Este é um filme que, acredito, merece ser mais visto e apreciado dentro do panteão de adaptações de King. Talvez isso aconteça com o tempo… John Cusack faz o papel de um escritor que viaja o país visitando lugares mal assombrados e escrevendo sobre eles. Ele nunca chegou nem perto de ver alguma assombração e sempre destrói os mistérios. Porém, quando recebe um convite para se hospedar no quarto 1408 de um famoso hotel nova-iorquino – um quarto no qual mais de 50 pessoas já morreram – surge o maior desafio da sua carreira. Realmente, o filme não é muito assustador, mas Cusack é ótimo e o filme é um primor de direção de arte e de montagem, tudo destinado a mexer com a percepção do protagonista e do espectador. Criativo e muito louco, 1408 mantém o suspense até o seu final.

O Nevoeiro (2007)

O diretor Frank Darabont é amigão de King e comandou duas aclamadas adaptações de obras do autor fora do gênero terror, Um Sonho de Liberdade (1994) e À Espera de um Milagre (1999). Quando realizou seu sonho de muitos anos de filmar o conto O Nevoeiro, Darabont teve a audácia de ampliar o final da história. E que final: o filme inteiro é dedicado a mostrar como o ser humano, quando governado pelo medo, é o monstro mais assustador imaginável. O filme de Darabont é divertido e empolgante, mostrando um grupo de personagens enfrentando criaturas apenas parcialmente visíveis em meio a um nevoeiro branco. Mas tem também a coragem de levar essa ideia do medo até o limite, e ao final que praticamente traumatiza o espectador.

MENÇÕES HONROSAS:

A Zona Morta (1983): Foi um trabalho de encomenda para o diretor David Cronenberg e às vezes isso fica aparente. Mas é um filme com um clima de suspense fantástico e a atuação de Christopher Walken é coisa de outro mundo.

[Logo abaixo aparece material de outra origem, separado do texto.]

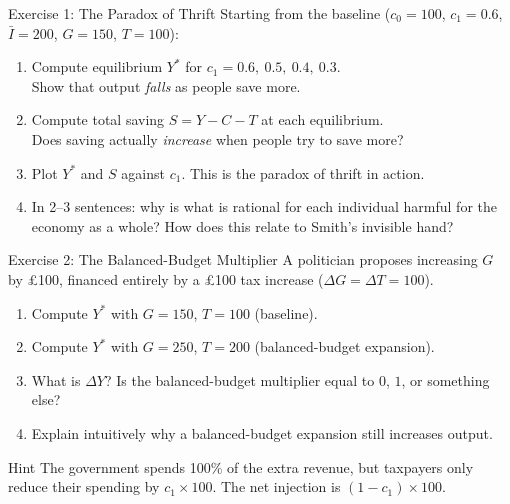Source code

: \documentclass[aspectratio=169, 10pt]{beamer}
\begin{document}
\begin{frame}{Exercise 1: The Paradox of Thrift}
Starting from the baseline ($c_0 = 100$, $c_1 = 0.6$, $\bar{I} = 200$,
$G = 150$, $T = 100$):
\vspace{0.3em}
\begin{enumerate}
  \item Compute equilibrium $Y^*$ for $c_1 = 0.6,\ 0.5,\ 0.4,\ 0.3$.\\
        Show that output \textit{falls} as people save more.
  \item Compute total saving $S = Y - C - T$ at each equilibrium.\\
        Does saving actually \textit{increase} when people try to save more?
  \item Plot $Y^*$ and $S$ against $c_1$. This is the paradox of thrift in action.
  \item In 2--3 sentences: why is what is rational for each individual
        harmful for the economy as a whole?
        How does this relate to Smith's invisible hand?
\end{enumerate}
\end{frame}

\begin{frame}{Exercise 2: The Balanced-Budget Multiplier}
A politician proposes increasing $G$ by \pounds100, financed entirely
by a \pounds100 tax increase ($\Delta G = \Delta T = 100$).
\vspace{0.3em}
\begin{enumerate}
  \item Compute $Y^*$ with $G = 150$, $T = 100$ (baseline).
  \item Compute $Y^*$ with $G = 250$, $T = 200$ (balanced-budget expansion).
  \item What is $\Delta Y$? Is the balanced-budget multiplier
        equal to $0$, $1$, or something else?
  \item Explain intuitively why a balanced-budget expansion still
        increases output.
\end{enumerate}
\vspace{0.5em}
\begin{alertblock}{Hint}
The government spends 100\% of the extra revenue, but taxpayers
only reduce their spending by $c_1 \times 100$.
The net injection is $(1 - c_1) \times 100$.
\end{alertblock}
\end{frame}
\end{document}

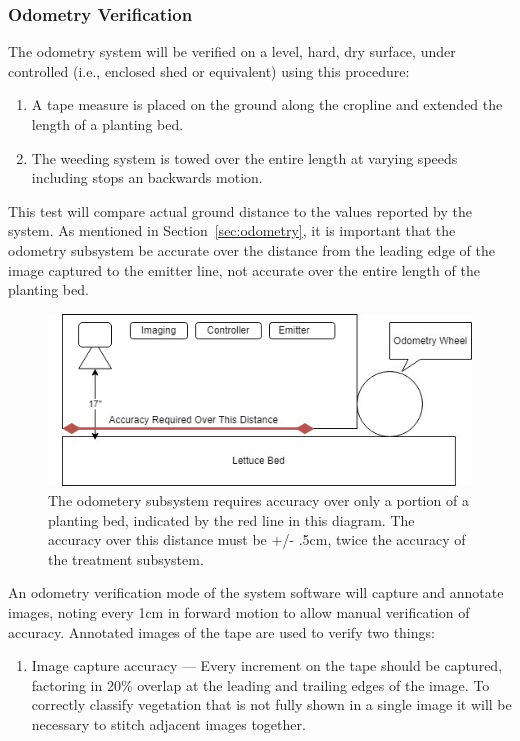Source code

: \documentclass[12pt]{article}
\begin{document}
{\subsubsection{Odometry Verification}
The odometry system will be verified on a level, hard, dry surface, under controlled (i.e., enclosed shed or equivalent) using this procedure:
\begin{enumerate}
	\item{A tape measure is placed on the ground along the cropline and extended the length of a planting bed.}
	\item{The weeding system is towed over the entire length at varying speeds including stops an backwards motion.}
\end{enumerate}
This test will compare actual ground distance to the values reported by the system.  As mentioned in Section~\ref{sec:odometry}, it is important that the odometry subsystem be accurate over the distance from the leading edge of the image captured to the emitter line, not accurate over the entire length of the planting bed.
\begin{figure}[H]
	\centering
	\includegraphics[width=0.75\linewidth]{./figures/odometry-accuracy.jpg}
	\caption[Accuracy required from odometry subsystem]{The odometery subsystem requires accuracy over only a portion of a planting bed, indicated by the red line in this diagram.  The accuracy over this distance must be +/- .5cm, twice the accuracy of the treatment subsystem.}
	\label{fig:uml-system}
\end{figure}
An odometry verification mode of the system software will capture and annotate images, noting every 1cm in forward motion to allow manual verification of accuracy.  Annotated images of the tape are used to verify two things:
\begin{enumerate}
	\item{Image capture accuracy --- Every increment on the tape should be captured, factoring in 20\% overlap at the leading and trailing edges of the image. To correctly classify vegetation that is not fully shown in a single image it will be necessary to stitch adjacent images together.}

\end{enumerate}}
\end{document}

Christine, O Carro Assassino (1983): Não é o melhor filme de John Carpenter, que ainda estava se recuperando da repercussão negativa de O Enigma de Outro Mundo (1982), mas tem suspense, uma trilha matadora de rock’n’roll, e aquele carro é inesquecível.

Cemitério Maldito (1989): Bom filme, embora nem de longe tão assustador quanto o livro. E, além das suas muitas qualidades, ainda deu ao mundo uma canção matadora dos Ramones, então merece o destaque.

Sonâmbulos (1992): Roteiro escrito pelo próprio King. O único filme da história do cinema com homens-gato que matam garotas virgens, e no qual uma espiga de milho é usada como arma. Divertido demais. Para quem curte uma pegada mais trash.